NEW YORK — Revlon's momentary honeymoon with department stores is over.
Six months ago, Revlon saw the department store fragrance business as a strapping white knight, capable of hoisting its mass market brand back into the world of glass counters, marble floors and high glamour.
Now, disenchanted with the business, the company has postponed plans to reenter department stores until 2007, citing a need to focus on mass market brands.
Revlon had planned to plough its way back into the category this summer after more than a decade's absence, armed with an advertising and promotional war chest of as much as an estimated $25 million. But when it comes to the fragrance market, even the best laid plans are vulnerable to change.
As Revlon learned all too painfully, things have changed in the market while it's been gone.

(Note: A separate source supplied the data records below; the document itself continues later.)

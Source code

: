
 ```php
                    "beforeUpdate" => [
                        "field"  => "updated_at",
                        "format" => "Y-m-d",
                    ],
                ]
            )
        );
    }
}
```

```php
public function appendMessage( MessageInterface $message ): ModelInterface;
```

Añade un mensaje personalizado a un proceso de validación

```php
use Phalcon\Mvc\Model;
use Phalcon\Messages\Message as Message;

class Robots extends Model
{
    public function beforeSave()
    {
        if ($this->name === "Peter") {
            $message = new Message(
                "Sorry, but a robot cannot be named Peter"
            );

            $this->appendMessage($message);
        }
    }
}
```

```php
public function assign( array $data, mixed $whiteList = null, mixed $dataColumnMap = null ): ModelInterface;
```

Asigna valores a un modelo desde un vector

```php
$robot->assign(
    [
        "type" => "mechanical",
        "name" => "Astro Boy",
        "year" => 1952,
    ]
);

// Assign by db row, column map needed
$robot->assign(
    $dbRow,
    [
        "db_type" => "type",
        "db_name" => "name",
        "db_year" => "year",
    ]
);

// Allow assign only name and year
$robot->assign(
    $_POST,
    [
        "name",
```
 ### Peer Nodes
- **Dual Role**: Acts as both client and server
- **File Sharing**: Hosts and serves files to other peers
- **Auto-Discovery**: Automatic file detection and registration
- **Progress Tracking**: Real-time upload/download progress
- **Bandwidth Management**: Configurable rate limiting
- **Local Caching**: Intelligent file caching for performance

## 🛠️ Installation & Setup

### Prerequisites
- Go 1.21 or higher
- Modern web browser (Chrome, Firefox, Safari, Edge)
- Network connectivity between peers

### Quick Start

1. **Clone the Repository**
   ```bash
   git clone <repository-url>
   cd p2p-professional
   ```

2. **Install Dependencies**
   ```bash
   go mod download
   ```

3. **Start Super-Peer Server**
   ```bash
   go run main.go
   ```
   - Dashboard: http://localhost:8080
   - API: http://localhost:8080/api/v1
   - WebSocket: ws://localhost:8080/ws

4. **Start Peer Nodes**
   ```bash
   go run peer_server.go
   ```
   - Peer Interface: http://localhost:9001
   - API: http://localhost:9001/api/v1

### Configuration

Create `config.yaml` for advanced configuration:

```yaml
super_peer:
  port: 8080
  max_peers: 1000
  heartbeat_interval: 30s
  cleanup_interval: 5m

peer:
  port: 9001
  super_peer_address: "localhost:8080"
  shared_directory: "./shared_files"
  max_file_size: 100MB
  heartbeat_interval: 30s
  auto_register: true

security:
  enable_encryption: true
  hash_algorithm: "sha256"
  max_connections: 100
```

The industry — once predicated on longevity — has evolved into a rapidly changing cycle of one-hit wonders. A decade ago, a successful fragrance typically had a seven-year lifespan in department stores with sales rising in the first three years and tapering off in the next four. Today, a "hit" sticks for little more than a year before sales are crimped by new competing entries and the original is relegated to the mass market. It's become a game of market share, and the game has stunted overall sales growth.
In fact, industry experts warn that the rising tide of fragrances is eroding profitability. In 1997 — the year scents like Acqua di Gió for Men by Giorgio Armani and Gucci Envy made their debut — department stores cleared room for 40 new scents, which fueled sales of 78 million units that year, noted Jack Wiswall, the outgoing president of the Designer Fragrance Division of L'Oréal USA, a business that includes Giorgio Armani and Ralph Lauren fragrances. Wiswall added that last year, despite taking in 150 fragrances, department stores sold 58 million units.
The size of the fragrance business has remained stagnant at $2.9 billion, almost level with 1997 sales of $2.8 billion, according to The NPD Group.
Industry consultant Allan Mottus noted that a decade ago, women's fragrance sales accounted for 38 percent of department store beauty sales. They have dropped off to 28 percent. "It's become a PacMan game, where each launch gobbles up the brand's existing fragrance sales," said Mottus.